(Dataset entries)
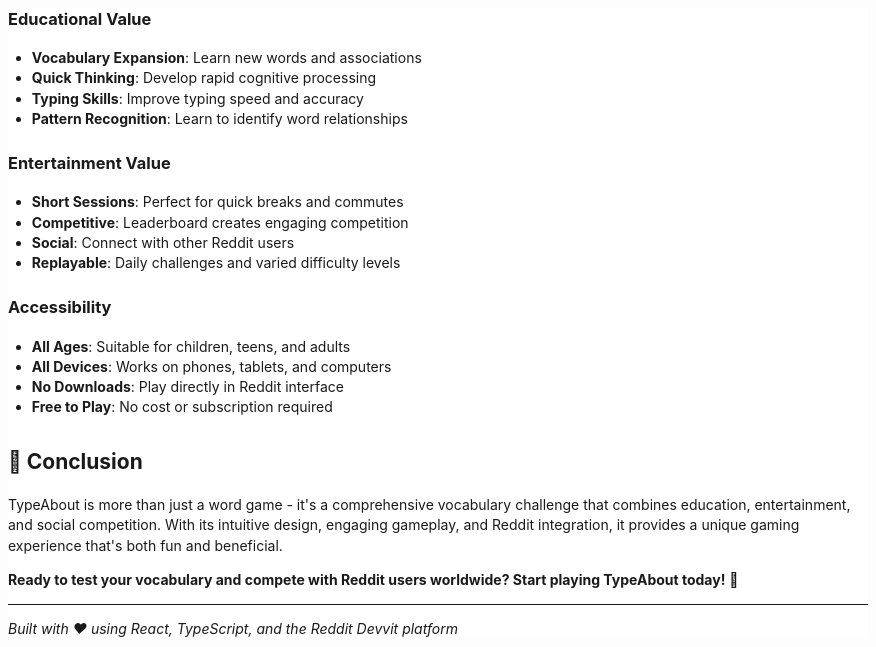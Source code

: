 ### Educational Value
- **Vocabulary Expansion**: Learn new words and associations
- **Quick Thinking**: Develop rapid cognitive processing
- **Typing Skills**: Improve typing speed and accuracy
- **Pattern Recognition**: Learn to identify word relationships

### Entertainment Value
- **Short Sessions**: Perfect for quick breaks and commutes
- **Competitive**: Leaderboard creates engaging competition
- **Social**: Connect with other Reddit users
- **Replayable**: Daily challenges and varied difficulty levels

### Accessibility
- **All Ages**: Suitable for children, teens, and adults
- **All Devices**: Works on phones, tablets, and computers
- **No Downloads**: Play directly in Reddit interface
- **Free to Play**: No cost or subscription required

## 🎉 Conclusion

TypeAbout is more than just a word game - it's a comprehensive vocabulary challenge that combines education, entertainment, and social competition. With its intuitive design, engaging gameplay, and Reddit integration, it provides a unique gaming experience that's both fun and beneficial.

**Ready to test your vocabulary and compete with Reddit users worldwide? Start playing TypeAbout today!** 🚀

---

*Built with ❤️ using React, TypeScript, and the Reddit Devvit platform*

WHAT YOU WILL DO: Print the lines of the entries, exactly, from the one containing "- **All Ages**: Suitable" down to the final line, and leave out all the others.

TASK SOLUTION:
- **All Ages**: Suitable for children, teens, and adults
- **All Devices**: Works on phones, tablets, and computers
- **No Downloads**: Play directly in Reddit interface
- **Free to Play**: No cost or subscription required

## 🎉 Conclusion

TypeAbout is more than just a word game - it's a comprehensive vocabulary challenge that combines education, entertainment, and social competition. With its intuitive design, engaging gameplay, and Reddit integration, it provides a unique gaming experience that's both fun and beneficial.

**Ready to test your vocabulary and compete with Reddit users worldwide? Start playing TypeAbout today!** 🚀

---

*Built with ❤️ using React, TypeScript, and the Reddit Devvit platform*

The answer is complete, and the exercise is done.